In fact, the NPR article suggests this.
Then you need to somehow look at growth. And this is precisely what the derivative captures. First thing to do is normalize the data. Divide all your data points by the value of the first data point. This makes it so that the large growth of an infrequent word isn't drowned out by the relatively small growth of a popular word.
For the first derivative, do something like this:
d[i] = (data[i] - data[i+k])/k
for some experimentally determined value of k (which, in this case, is a number of days). Similarly, the second derivative can be expressed as:
d2[i] = (data[i] - 2*data[i+k] + data[i+2k])/(2k)
Higher derivatives can also be expressed like this. Then you need to assign some kind of weighting system for these derivatives. This is a purely experimental procedure which really depends on what you want to consider "trending." For example, you might want to give acceleration of growth half as much weight as the velocity. Another thing to note is that you should try your best to remove noise from your data because derivatives are very sensitive to noise. You do this by carefully choosing your value for k as well as discarding words with very low frequencies altogether.
I also notice that you multiply by the log sum of the frequencies. I presume this is to give the growth of popular words more weight (because more popular words are less likely to trend in the first place). The standard way of measuring how popular a word is is by looking at it's inverse document frequency (IDF).
I would divide by the IDF of a word to give the growth of more popular words more weight.
IDF[word] = log(D/(df[word))
where D is the total number of documents (e.g. for Twitter it would be the total number of tweets) and df[word] is the number of documents containing word (e.g. the number of tweets containing a word).
A high IDF corresponds to an unpopular word whereas a low IDF corresponds to a popular word.
The problem with your approach (measuring daily growth in percentage) is that it disregards the usual "background level" of the word, as your example shows; 'europe' grows more quickly than 'recession', yet is has a much lower score.
If the background level of words has a well-behaved distribution (Gaussian, or something else that doesn't wander too far from the mean) then I think a modification of CanSpice's suggestion would be a good idea. Work out the mean and standard deviation for each word, using days C-N+1-T to C-T, where C is the current date, N is the number of days to take into account, and T is the number of days that define a trend.
Say for instance N=90 and T=3, so we use about three months for the background, and say a trend is defined by three peaks in a row. In that case, for example, you can rank the words according to their chi-squared p-value, calculated like so:
(mu, sigma) = fitGaussian(word='europe', startday=C-N+1-3, endday=C-3)
X1 = count(word='europe', day=C-2)
X2 = count(word='europe', day=C-1)
X3 = count(word='europe', day=C)
S = ((X1-mu)/sigma)^2 + ((X2-mu)/sigma)^2 + ((X3-mu)/sigma)^2
p = pval.chisq(S, df=3)
Essentially then, you can get the words which over the last three days are the most extreme compared to their background level.
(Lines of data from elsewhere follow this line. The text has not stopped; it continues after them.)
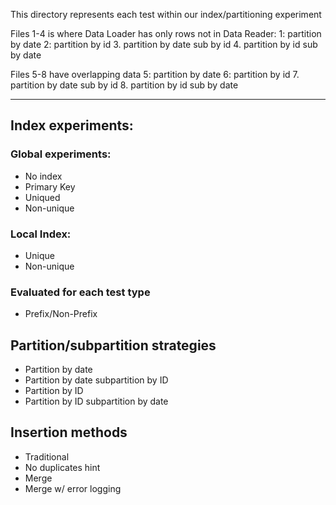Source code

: This directory represents each test within our index/partitioning experiment

Files 1-4 is where Data Loader has only rows not in Data Reader:
1: partition by date
2: partition by id
3. partition by date sub by id
4. partition by id sub by date

Files 5-8 have overlapping data
5: partition by date
6: partition by id
7. partition by date sub by id
8. partition by id sub by date

---

<h2>Index experiments:</h2>
<h3>Global experiments:</h3>
<ul>
	<li>No index</li>
	<li>Primary Key</li>
	<li>Uniqued</li>
	<li>Non-unique</li>
</ul>
	
<h3>Local Index:</h3>
<ul>
	<li>Unique</li>
	<li>Non-unique</li>
</ul>

<h3>Evaluated for each test type</h3>
<ul>
	<li>Prefix/Non-Prefix</li>
</ul>
	
<h2>Partition/subpartition strategies</h2>
<ul>
	<li>Partition by date</li>
	<li>Partition by date subpartition by ID</li>
	<li>Partition by ID</li>
	<li>Partition by ID subpartition by date</li>
</ul>

<h2>Insertion methods</h2>
<ul>
	<li>Traditional</li>
	<li>No duplicates hint</li>
	<li>Merge</li>
	<li>Merge w/ error logging</li>
</ul>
I would first try a simple solution. A simple weighted difference between adjacent day should probably work. Maybe taking the log before that. You might have to experiment with the weights. For examle (-2,-1,1,2) would give you points where the data is exploding.
If this is not enough, you can try slope filtering ( http://www.claysturner.com/dsp/fir_regression.pdf ). Since the algorithm is based on linear regression, it should be possible to modify it for other types of regression (for example quadratic).
All attempts using filtering techniques such as these also have the advantage, that they can be made to run very fast and you should be able to find libraries that provide fast filtering.